Y tal vez podamos detectar un sufrimiento especial, ciertamente un triunfo especial que se debe conmemorar, en el hecho de que los magos ni siquiera se presenten ante el rey. Se da a entender que lo habían hecho hasta ahora, y esto confirma la creencia de que después de la tercera plaga no habían reconocido a Jehová, sino que simplemente dijeron en su derrota: "Este es el dedo de un dios". Hasta ahora, Jannes y Jambres (dos, para rivalizar con los dos hermanos) habían resistido a Moisés, pero ahora el contraste entre el profeta y sus víctimas que se retorcían de dolor era demasiado agudo para que el prejuicio mismo lo pasara por alto: su locura era "evidente para todos". ( 2 Timoteo 3:8 ).

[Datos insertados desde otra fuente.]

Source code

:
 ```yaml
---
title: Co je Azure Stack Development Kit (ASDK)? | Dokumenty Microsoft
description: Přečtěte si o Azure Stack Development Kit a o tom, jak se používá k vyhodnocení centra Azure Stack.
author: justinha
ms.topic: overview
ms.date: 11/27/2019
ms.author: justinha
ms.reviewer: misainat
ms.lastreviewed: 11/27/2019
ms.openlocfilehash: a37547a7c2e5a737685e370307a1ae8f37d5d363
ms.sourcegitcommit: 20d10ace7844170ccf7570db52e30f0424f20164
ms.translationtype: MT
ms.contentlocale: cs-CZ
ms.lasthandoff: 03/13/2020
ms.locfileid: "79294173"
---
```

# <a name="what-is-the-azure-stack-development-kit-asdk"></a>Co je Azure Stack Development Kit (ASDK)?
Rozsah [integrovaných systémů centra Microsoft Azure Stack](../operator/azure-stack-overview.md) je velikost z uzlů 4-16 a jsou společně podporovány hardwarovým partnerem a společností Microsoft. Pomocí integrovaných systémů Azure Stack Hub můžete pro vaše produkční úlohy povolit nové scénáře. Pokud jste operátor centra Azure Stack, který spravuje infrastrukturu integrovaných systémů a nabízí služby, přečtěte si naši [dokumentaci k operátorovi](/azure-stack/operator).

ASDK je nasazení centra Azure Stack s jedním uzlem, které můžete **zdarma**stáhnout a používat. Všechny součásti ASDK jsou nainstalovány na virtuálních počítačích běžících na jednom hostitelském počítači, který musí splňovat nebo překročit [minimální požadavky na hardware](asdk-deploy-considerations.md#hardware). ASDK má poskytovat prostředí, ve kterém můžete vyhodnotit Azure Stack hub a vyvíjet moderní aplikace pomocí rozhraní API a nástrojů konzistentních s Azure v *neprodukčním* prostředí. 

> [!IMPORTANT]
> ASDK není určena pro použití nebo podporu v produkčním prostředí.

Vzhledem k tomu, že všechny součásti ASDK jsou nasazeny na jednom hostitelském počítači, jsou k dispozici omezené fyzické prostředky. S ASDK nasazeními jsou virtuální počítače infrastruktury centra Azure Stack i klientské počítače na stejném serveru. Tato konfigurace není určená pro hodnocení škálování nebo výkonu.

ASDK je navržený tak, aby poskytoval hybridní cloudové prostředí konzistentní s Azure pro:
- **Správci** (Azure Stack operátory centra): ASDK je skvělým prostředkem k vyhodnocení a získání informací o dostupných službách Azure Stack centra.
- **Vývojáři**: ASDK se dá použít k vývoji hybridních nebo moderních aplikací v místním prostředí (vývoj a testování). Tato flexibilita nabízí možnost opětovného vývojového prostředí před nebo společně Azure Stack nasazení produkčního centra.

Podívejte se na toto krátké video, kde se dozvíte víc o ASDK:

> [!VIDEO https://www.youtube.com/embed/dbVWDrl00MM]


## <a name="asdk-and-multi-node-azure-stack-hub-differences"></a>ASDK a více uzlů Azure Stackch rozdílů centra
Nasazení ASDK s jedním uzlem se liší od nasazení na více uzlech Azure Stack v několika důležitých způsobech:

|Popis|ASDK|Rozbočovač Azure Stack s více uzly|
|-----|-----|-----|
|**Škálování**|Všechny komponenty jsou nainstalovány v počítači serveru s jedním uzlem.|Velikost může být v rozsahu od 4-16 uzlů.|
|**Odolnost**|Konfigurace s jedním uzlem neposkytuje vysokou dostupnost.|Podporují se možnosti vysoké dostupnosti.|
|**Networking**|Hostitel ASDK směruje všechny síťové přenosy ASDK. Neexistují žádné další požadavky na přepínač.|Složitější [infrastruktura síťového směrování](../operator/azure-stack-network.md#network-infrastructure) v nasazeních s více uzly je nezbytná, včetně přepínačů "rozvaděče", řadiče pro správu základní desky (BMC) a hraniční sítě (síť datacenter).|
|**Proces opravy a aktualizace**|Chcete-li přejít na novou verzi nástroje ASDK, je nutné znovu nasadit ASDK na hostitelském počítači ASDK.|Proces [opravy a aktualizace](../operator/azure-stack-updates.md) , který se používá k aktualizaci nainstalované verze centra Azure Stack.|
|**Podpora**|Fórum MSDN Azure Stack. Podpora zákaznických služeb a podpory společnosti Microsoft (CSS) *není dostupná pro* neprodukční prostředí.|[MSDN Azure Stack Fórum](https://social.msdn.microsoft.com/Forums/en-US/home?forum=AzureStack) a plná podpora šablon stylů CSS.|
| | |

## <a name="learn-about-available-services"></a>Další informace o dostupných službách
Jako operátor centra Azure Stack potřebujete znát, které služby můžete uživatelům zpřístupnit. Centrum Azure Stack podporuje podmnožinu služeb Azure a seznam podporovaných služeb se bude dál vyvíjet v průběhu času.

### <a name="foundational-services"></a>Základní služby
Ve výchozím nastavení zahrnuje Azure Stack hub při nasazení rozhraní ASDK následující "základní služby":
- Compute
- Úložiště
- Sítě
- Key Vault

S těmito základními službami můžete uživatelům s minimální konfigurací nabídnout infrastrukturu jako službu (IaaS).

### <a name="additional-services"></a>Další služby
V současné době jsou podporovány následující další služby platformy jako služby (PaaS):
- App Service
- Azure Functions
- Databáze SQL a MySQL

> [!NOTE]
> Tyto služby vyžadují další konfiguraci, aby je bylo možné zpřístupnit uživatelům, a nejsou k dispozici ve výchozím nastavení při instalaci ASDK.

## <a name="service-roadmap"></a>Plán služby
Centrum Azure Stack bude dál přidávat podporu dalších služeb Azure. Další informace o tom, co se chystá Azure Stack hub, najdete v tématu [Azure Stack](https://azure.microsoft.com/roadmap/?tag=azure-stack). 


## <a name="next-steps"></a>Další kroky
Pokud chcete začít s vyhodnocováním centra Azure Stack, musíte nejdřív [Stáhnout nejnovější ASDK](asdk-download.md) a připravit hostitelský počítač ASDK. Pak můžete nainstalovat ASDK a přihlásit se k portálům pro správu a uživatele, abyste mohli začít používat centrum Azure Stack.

Pero no estaba destinado a que el faraón cediera ni siquiera a una coerción tan tremenda que rechazó a las influencias morales; y como Jesús después de Su resurrección no se apareció a todo el pueblo (ocultando esta evidencia suprema de los ojos que en vano habían contemplado tanto), así "el Señor fortaleció el corazón de Faraón, y no los escuchó, como el Señor había hablado con Moisés ". En esta última expresión está la declaración explícita de que fue ahora cuando la predicción se cumplió, de la manera que ya hemos discutido.

Pero incluso esta fuerza de corazón no alcanzó la altura de intentar represalias contra los torturadores. El sentido de lo sobrenatural era su defensa: Moisés era como un dios para Faraón, y Aarón era su profeta.

En la narrativa de esta plaga hay una expresión que merece atención por otro motivo. Las cenizas, dice, "se convertirán en polvo". ¿No hay controversia en torno a la tensión demasiado rígida y prosaica de una construcción del Nuevo Testamento, que podría simplificarse considerando el uso del lenguaje hebreo, ejemplificado en una afirmación como "Se convertirá en polvo", y poco después "Se convertirá en polvo"? es la pascua del Señor "? ¿Estos anuncian transubstanciaciones? ¿Dos puñados de cenizas se convirtieron literalmente en la culpa de los cuerpos de todos los egipcios?

NOTAS AL PIE:

[16] El pasaje en Deuteronomio no tenía este evento especialmente en mente, o habría usado el mismo término para un horno. La palabra ceniza implica lo que se puede soplar con el viento.